On May 11, 1894, the county commissioners of Shawnee county notified, in writing, Carl Jockheck and Helena Schafer, the plaintiffs, “that in the erection of a new courthouse it would be necessary for the county to obtain title to lots 127, 129 and 131 on Van Burén street, in the city of Topeka, as additional ground upon which to erect the same,” and requested “that they submit to the board a proposition, in writing, stating what price they would convey the same to the county in fee absolute.” On May 11,1894, the plaintiffs informed the county commissioners, in writing, that they would accept for the property $16,500. At a meeting of the county commissioners on May 22, 1894, it was determined that the price demanded for the lots “ was unreasonable and unsatisfactory.” After the county commissioners could not obtain, by purchase or otherwise, the lots belonging to the plaintiffs as a part of the site for the courthouse, proceedings were had under the provisions of the statute for their condemnation. (Laws of 1889, ch. 110; Gen. Stat. of 1889, ¶¶ 1639-1642.) On the 6th of June, 1894,'the amount of the award made by the appraisers was deposited with the county treasurer for the owners of the lots. The county commissioners then attempted to take possession of the lots, and this action was instituted on the 11th day of June, 1894, to prevent them from taking possession or in any way interfering with the plaintiffs’ use and occupancy of the same.

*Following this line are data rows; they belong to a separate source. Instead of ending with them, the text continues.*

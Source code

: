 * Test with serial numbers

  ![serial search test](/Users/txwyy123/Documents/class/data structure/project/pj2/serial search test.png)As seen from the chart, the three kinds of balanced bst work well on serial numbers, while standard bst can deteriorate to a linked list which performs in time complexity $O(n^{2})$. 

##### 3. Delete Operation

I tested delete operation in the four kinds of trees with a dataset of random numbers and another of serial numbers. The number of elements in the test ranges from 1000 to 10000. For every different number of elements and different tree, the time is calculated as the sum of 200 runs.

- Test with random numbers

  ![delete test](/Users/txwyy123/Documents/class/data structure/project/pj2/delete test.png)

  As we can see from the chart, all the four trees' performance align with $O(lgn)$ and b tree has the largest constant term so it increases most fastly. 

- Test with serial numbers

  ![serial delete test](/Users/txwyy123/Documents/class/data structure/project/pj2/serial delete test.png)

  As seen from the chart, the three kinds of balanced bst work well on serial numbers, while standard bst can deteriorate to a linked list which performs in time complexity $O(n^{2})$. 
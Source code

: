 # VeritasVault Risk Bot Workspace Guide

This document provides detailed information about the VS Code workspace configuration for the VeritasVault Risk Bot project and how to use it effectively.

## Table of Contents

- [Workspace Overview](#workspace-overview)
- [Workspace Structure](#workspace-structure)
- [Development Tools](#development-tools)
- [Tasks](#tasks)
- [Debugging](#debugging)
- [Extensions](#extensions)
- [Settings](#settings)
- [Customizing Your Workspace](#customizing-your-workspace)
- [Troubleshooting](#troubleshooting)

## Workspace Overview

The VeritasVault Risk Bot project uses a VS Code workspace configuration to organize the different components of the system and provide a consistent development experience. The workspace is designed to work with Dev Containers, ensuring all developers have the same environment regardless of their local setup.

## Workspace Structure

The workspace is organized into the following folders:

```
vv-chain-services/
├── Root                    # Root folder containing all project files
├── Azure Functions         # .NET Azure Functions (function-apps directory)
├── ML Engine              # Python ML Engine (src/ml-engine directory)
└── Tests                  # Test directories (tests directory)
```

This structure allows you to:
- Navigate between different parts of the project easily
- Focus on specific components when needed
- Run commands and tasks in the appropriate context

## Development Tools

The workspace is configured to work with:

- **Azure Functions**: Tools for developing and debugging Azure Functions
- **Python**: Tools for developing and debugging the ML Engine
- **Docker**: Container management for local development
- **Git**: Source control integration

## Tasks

I. It appears from the record that the plaintiffs, within 10 days from the filing of the report of the appraisers, appealed from the award, as permitted by the provisions of the *787statute. This appeal was taken after the plaintiffs had knowledge of all of the proceedings of the county commissioners in condemning the lots. The appeal enabled the plaintiffs merely to litigate the question as to the amount of damages which they should recover, and nothing else. It did not and could not disturb the condemnation of the lots. ( Railroad Co. v. Martin, 29 Kas. 750.) After the appeal was perfected, the plaintiffs, before commencing this action, dismissed the same. It is doubtful whether the plaintiffs, having fully recognized, all of the proceedings of condemnation by their appeal to determine the amount of damages for the taking of the lots, can now be heard to question such proceedings. This, however, we need not decide. If, after having chosen to appeal, they had continued to pursue that remedy, it is clear they could not have instituted this action. (Reisner v. Strong, 24 Kas. 410.) Clearly, all irregularities, if any, in the proceedings of the condemnation have been waived. The only important question for our consideration is, whether the county commissioners had authority under the statute to condemn the lots as a site for the courthouse, or as additional ground to such site.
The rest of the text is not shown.